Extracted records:
···
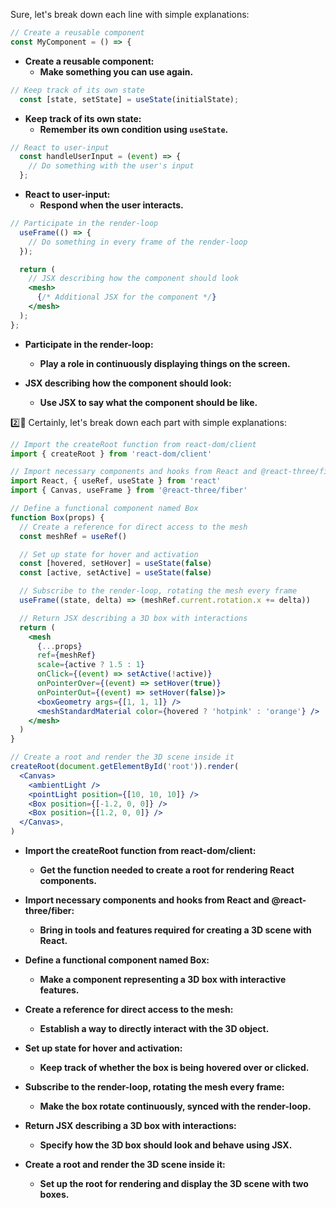 Sure, let's break down each line with simple explanations:

```jsx
// Create a reusable component
const MyComponent = () => {
```

- **Create a reusable component:**
  - **Make something you can use again.**

```jsx
// Keep track of its own state
  const [state, setState] = useState(initialState);
```

- **Keep track of its own state:**
  - **Remember its own condition using `useState`.**

```jsx
// React to user-input
  const handleUserInput = (event) => {
    // Do something with the user's input
  };
```

- **React to user-input:**
  - **Respond when the user interacts.**

```jsx
// Participate in the render-loop
  useFrame(() => {
    // Do something in every frame of the render-loop
  });

  return (
    // JSX describing how the component should look
    <mesh>
      {/* Additional JSX for the component */}
    </mesh>
  );
};
```

- **Participate in the render-loop:**
  - **Play a role in continuously displaying things on the screen.**

- **JSX describing how the component should look:**
  - **Use JSX to say what the component should be like.**



2️⃣👀
Certainly, let's break down each part with simple explanations:

```jsx
// Import the createRoot function from react-dom/client
import { createRoot } from 'react-dom/client'

// Import necessary components and hooks from React and @react-three/fiber
import React, { useRef, useState } from 'react'
import { Canvas, useFrame } from '@react-three/fiber'

// Define a functional component named Box
function Box(props) {
  // Create a reference for direct access to the mesh
  const meshRef = useRef()

  // Set up state for hover and activation
  const [hovered, setHover] = useState(false)
  const [active, setActive] = useState(false)

  // Subscribe to the render-loop, rotating the mesh every frame
  useFrame((state, delta) => (meshRef.current.rotation.x += delta))

  // Return JSX describing a 3D box with interactions
  return (
    <mesh
      {...props}
      ref={meshRef}
      scale={active ? 1.5 : 1}
      onClick={(event) => setActive(!active)}
      onPointerOver={(event) => setHover(true)}
      onPointerOut={(event) => setHover(false)}>
      <boxGeometry args={[1, 1, 1]} />
      <meshStandardMaterial color={hovered ? 'hotpink' : 'orange'} />
    </mesh>
  )
}

// Create a root and render the 3D scene inside it
createRoot(document.getElementById('root')).render(
  <Canvas>
    <ambientLight />
    <pointLight position={[10, 10, 10]} />
    <Box position={[-1.2, 0, 0]} />
    <Box position={[1.2, 0, 0]} />
  </Canvas>,
)
```

- **Import the createRoot function from react-dom/client:**
  - **Get the function needed to create a root for rendering React components.**

- **Import necessary components and hooks from React and @react-three/fiber:**
  - **Bring in tools and features required for creating a 3D scene with React.**

- **Define a functional component named Box:**
  - **Make a component representing a 3D box with interactive features.**

- **Create a reference for direct access to the mesh:**
  - **Establish a way to directly interact with the 3D object.**

- **Set up state for hover and activation:**
  - **Keep track of whether the box is being hovered over or clicked.**

- **Subscribe to the render-loop, rotating the mesh every frame:**
  - **Make the box rotate continuously, synced with the render-loop.**

- **Return JSX describing a 3D box with interactions:**
  - **Specify how the 3D box should look and behave using JSX.**

- **Create a root and render the 3D scene inside it:**
  - **Set up the root for rendering and display the 3D scene with two boxes.**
···
Work required:
Read through the entries and count the lines where "activation" appears; respond with the number only.

Exercise answer:
2